What you return must match the records exactly, line for line.

* **Data**:
-- Opening Marker --
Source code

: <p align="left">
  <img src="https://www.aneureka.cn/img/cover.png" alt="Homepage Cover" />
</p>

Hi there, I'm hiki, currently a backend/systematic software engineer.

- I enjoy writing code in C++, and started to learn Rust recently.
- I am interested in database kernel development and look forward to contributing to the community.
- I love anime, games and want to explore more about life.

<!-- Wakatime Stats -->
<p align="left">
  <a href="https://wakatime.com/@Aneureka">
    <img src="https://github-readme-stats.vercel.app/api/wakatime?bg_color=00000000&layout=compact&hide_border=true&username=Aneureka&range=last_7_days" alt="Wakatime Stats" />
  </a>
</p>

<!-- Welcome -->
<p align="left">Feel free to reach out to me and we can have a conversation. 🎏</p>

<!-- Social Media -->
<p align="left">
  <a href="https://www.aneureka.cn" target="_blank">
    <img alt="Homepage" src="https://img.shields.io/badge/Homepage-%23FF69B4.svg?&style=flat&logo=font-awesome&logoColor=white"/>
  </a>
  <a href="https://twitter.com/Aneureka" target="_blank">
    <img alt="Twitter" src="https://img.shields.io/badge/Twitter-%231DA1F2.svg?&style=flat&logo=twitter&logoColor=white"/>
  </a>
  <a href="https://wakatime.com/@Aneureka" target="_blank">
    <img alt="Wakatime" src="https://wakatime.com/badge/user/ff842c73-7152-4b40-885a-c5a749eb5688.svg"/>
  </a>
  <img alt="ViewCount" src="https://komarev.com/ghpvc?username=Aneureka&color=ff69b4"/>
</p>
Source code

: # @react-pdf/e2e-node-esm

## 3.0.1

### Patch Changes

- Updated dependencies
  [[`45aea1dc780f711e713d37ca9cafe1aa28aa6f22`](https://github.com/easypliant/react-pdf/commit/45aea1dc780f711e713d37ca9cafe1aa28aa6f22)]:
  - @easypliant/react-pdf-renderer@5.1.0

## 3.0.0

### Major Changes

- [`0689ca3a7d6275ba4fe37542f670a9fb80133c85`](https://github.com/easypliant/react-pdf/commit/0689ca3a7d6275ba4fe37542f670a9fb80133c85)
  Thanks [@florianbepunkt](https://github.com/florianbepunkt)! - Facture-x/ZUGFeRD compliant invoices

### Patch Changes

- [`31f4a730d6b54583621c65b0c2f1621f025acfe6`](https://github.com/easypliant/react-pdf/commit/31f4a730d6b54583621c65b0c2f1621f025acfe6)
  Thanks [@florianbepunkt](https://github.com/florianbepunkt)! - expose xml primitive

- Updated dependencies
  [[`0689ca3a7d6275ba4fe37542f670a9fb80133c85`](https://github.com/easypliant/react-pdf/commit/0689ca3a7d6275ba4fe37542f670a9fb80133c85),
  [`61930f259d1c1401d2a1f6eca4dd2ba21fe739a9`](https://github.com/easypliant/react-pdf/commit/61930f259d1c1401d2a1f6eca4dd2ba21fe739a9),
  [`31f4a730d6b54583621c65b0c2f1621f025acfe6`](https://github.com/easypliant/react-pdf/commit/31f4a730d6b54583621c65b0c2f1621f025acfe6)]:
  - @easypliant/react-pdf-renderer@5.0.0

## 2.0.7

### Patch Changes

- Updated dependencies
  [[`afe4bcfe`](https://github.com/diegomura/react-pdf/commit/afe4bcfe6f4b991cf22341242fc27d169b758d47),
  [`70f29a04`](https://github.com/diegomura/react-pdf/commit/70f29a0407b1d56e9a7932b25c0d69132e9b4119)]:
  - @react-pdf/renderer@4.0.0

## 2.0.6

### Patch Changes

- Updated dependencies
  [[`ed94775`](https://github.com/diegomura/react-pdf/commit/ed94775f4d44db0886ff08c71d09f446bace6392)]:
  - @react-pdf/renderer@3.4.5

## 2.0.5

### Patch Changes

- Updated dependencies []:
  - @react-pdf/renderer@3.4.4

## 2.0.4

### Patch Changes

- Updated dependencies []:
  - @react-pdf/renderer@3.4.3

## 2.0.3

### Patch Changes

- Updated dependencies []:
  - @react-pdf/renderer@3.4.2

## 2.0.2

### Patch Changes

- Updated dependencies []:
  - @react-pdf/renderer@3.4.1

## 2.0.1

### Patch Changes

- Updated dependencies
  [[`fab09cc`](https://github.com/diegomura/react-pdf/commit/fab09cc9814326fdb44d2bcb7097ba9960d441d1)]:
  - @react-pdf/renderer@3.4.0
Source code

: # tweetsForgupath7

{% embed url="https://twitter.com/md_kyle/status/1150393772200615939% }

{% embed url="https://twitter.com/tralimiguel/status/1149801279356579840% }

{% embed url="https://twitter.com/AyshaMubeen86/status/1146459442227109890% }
-- Closing Marker --
* **Answer to the exercise**:
Source code

: <p align="left">
  <img src="https://www.aneureka.cn/img/cover.png" alt="Homepage Cover" />
</p>

Hi there, I'm hiki, currently a backend/systematic software engineer.

- I enjoy writing code in C++, and started to learn Rust recently.
- I am interested in database kernel development and look forward to contributing to the community.
- I love anime, games and want to explore more about life.

<!-- Wakatime Stats -->
<p align="left">
  <a href="https://wakatime.com/@Aneureka">
    <img src="https://github-readme-stats.vercel.app/api/wakatime?bg_color=00000000&layout=compact&hide_border=true&username=Aneureka&range=last_7_days" alt="Wakatime Stats" />
  </a>
</p>

<!-- Welcome -->
<p align="left">Feel free to reach out to me and we can have a conversation. 🎏</p>

<!-- Social Media -->
<p align="left">
  <a href="https://www.aneureka.cn" target="_blank">
    <img alt="Homepage" src="https://img.shields.io/badge/Homepage-%23FF69B4.svg?&style=flat&logo=font-awesome&logoColor=white"/>
  </a>
  <a href="https://twitter.com/Aneureka" target="_blank">
    <img alt="Twitter" src="https://img.shields.io/badge/Twitter-%231DA1F2.svg?&style=flat&logo=twitter&logoColor=white"/>
  </a>
  <a href="https://wakatime.com/@Aneureka" target="_blank">
    <img alt="Wakatime" src="https://wakatime.com/badge/user/ff842c73-7152-4b40-885a-c5a749eb5688.svg"/>
  </a>
  <img alt="ViewCount" src="https://komarev.com/ghpvc?username=Aneureka&color=ff69b4"/>
</p>
Source code

: # @react-pdf/e2e-node-esm

## 3.0.1

### Patch Changes

- Updated dependencies
  [[`45aea1dc780f711e713d37ca9cafe1aa28aa6f22`](https://github.com/easypliant/react-pdf/commit/45aea1dc780f711e713d37ca9cafe1aa28aa6f22)]:
  - @easypliant/react-pdf-renderer@5.1.0

## 3.0.0

### Major Changes

- [`0689ca3a7d6275ba4fe37542f670a9fb80133c85`](https://github.com/easypliant/react-pdf/commit/0689ca3a7d6275ba4fe37542f670a9fb80133c85)
  Thanks [@florianbepunkt](https://github.com/florianbepunkt)! - Facture-x/ZUGFeRD compliant invoices

### Patch Changes

- [`31f4a730d6b54583621c65b0c2f1621f025acfe6`](https://github.com/easypliant/react-pdf/commit/31f4a730d6b54583621c65b0c2f1621f025acfe6)
  Thanks [@florianbepunkt](https://github.com/florianbepunkt)! - expose xml primitive

- Updated dependencies
  [[`0689ca3a7d6275ba4fe37542f670a9fb80133c85`](https://github.com/easypliant/react-pdf/commit/0689ca3a7d6275ba4fe37542f670a9fb80133c85),
  [`61930f259d1c1401d2a1f6eca4dd2ba21fe739a9`](https://github.com/easypliant/react-pdf/commit/61930f259d1c1401d2a1f6eca4dd2ba21fe739a9),
  [`31f4a730d6b54583621c65b0c2f1621f025acfe6`](https://github.com/easypliant/react-pdf/commit/31f4a730d6b54583621c65b0c2f1621f025acfe6)]:
  - @easypliant/react-pdf-renderer@5.0.0

## 2.0.7

### Patch Changes

- Updated dependencies
  [[`afe4bcfe`](https://github.com/diegomura/react-pdf/commit/afe4bcfe6f4b991cf22341242fc27d169b758d47),
  [`70f29a04`](https://github.com/diegomura/react-pdf/commit/70f29a0407b1d56e9a7932b25c0d69132e9b4119)]:
  - @react-pdf/renderer@4.0.0

## 2.0.6

### Patch Changes

- Updated dependencies
  [[`ed94775`](https://github.com/diegomura/react-pdf/commit/ed94775f4d44db0886ff08c71d09f446bace6392)]:
  - @react-pdf/renderer@3.4.5

## 2.0.5

### Patch Changes

- Updated dependencies []:
  - @react-pdf/renderer@3.4.4

## 2.0.4

### Patch Changes

- Updated dependencies []:
  - @react-pdf/renderer@3.4.3

## 2.0.3

### Patch Changes

- Updated dependencies []:
  - @react-pdf/renderer@3.4.2

## 2.0.2

### Patch Changes

- Updated dependencies []:
  - @react-pdf/renderer@3.4.1

## 2.0.1

### Patch Changes

- Updated dependencies
  [[`fab09cc`](https://github.com/diegomura/react-pdf/commit/fab09cc9814326fdb44d2bcb7097ba9960d441d1)]:
  - @react-pdf/renderer@3.4.0
Source code

: # tweetsForgupath7

{% embed url="https://twitter.com/md_kyle/status/1150393772200615939% }

{% embed url="https://twitter.com/tralimiguel/status/1149801279356579840% }

{% embed url="https://twitter.com/AyshaMubeen86/status/1146459442227109890% }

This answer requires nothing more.